Now onto the virtual machines. Running directly on VMware Fusion, I have a Windows Domain Controller / DNS Server, a PFSense firewall and two 6.7 ESXi hosts. They all use local storage, including the ESXi Datastores. My PFSense virtual firewall provides my layer 3 routing and eventually interfaces with my physical firewall. The Domain Controller/DNS Server is a ‘standard’ deployment, nothing special. The two ESXi hosts are the standard 6.7 image available from the VMUG Advantage subscription. Check out the last post for more on VMUG.
Then within ESXi, there’s my vCenter Appliance and the DR node of my vSphere Replication Appliances. At this point you might be wondering how I have fit this into 16GB of memory…
To start with, I built the first ESXi host with 12GB of memory and deployed my vCenter appliance on this (the tiny appliance requires 10GB). Once I had successfully deployed the appliance, I reduced the vCenter memory to 6GB and then followed this by reducing the ESXi host to 7GB.
I then created the second ESXi host, which also has has 7GB allocated. Its a tight squeeze but it allows me the basics I need when I’m not at home and there’s still enough room for some small VM’s with the nested ESXi hosts if needed.
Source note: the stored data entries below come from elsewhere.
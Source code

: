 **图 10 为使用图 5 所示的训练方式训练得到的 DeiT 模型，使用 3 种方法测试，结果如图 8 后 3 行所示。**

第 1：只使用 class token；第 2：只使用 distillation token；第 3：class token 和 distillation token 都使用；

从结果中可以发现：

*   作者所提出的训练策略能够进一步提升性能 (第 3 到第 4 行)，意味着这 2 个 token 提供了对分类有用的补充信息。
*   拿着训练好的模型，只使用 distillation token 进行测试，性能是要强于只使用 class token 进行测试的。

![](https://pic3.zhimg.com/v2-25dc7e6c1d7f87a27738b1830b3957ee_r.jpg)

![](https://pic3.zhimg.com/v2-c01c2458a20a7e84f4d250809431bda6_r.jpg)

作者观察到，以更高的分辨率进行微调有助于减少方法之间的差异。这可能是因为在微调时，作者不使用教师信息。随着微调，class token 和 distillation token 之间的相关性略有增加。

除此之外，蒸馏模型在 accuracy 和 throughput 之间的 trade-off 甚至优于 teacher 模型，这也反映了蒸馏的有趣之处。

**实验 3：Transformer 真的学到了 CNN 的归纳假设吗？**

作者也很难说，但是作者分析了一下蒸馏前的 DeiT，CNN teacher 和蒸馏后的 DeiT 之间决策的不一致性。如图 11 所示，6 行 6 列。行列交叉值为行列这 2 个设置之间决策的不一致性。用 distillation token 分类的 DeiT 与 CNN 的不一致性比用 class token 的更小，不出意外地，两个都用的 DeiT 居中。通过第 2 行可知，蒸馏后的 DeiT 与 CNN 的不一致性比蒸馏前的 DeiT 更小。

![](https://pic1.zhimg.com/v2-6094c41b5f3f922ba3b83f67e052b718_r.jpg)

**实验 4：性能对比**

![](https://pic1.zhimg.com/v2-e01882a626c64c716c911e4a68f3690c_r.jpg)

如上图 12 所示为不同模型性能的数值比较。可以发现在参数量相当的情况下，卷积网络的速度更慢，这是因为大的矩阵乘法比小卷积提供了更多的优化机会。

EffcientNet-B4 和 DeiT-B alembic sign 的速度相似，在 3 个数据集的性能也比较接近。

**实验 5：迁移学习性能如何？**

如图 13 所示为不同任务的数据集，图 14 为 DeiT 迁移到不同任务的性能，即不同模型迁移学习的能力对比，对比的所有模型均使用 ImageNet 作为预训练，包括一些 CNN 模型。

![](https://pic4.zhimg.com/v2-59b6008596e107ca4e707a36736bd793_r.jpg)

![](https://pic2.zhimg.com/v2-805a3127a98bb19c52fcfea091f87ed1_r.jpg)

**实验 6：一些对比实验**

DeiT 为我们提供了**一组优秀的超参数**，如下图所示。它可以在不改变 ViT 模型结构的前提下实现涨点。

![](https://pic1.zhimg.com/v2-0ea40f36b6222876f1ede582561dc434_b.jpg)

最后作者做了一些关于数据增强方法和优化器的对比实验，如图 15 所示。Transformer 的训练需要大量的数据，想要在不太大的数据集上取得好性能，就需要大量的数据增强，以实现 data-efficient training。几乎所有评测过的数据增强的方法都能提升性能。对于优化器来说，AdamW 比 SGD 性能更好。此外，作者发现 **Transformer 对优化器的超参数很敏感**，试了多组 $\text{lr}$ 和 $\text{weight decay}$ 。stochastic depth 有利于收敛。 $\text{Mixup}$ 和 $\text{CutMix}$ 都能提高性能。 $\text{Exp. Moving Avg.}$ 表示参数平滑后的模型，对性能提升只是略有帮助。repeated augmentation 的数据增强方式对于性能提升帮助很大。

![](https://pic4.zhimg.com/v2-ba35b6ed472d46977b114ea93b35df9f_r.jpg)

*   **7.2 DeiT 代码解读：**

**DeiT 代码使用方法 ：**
One final thing… To ease the starting and suspension of this lab, I use the following script that I run from PowerShell on the Mac.
Lab_Start_Up
1Write-Host "Starting PFSense Firewall"
2vmrun start "/Users/<Path\_to\_VM>/PFSense.vmwarevm" nogui
3Write-Host "Starting DC01"
4vmrun start "/Users/<Path\_to\_VM>/DC01/DC01.vmwarevm" nogui
5Write-Host "Starting ESX01"
6vmrun start "/Users/<Path\_to\_VM>/ESX01/ESX01.vmwarevm" nogui
7Write-Host "Starting ESX02"
8vmrun start "/Users/<Path\_to\_VM>/ESX02/ESX02.vmwarevm" nogui
9
10Write-Host "Start Up Complete!"
Lab_Supend
1vmrun suspend "/Users/<Path\_to\_VM>/ESX02/ESX02.vmwarevm"
2vmrun suspend "/Users/<Path\_to\_VM>/ESX01/ESX01.vmwarevm"
3vmrun suspend "/Users/<Path\_to\_VM>/DC01/DC01.vmwarevm"
4vmrun suspend "/Users/<Path\_to\_VM>/PFSense.vmwarevm"
5
6Write-Host "Suspension Complete!"
That wraps up the high level MacBook Pro setup. Thanks for reading!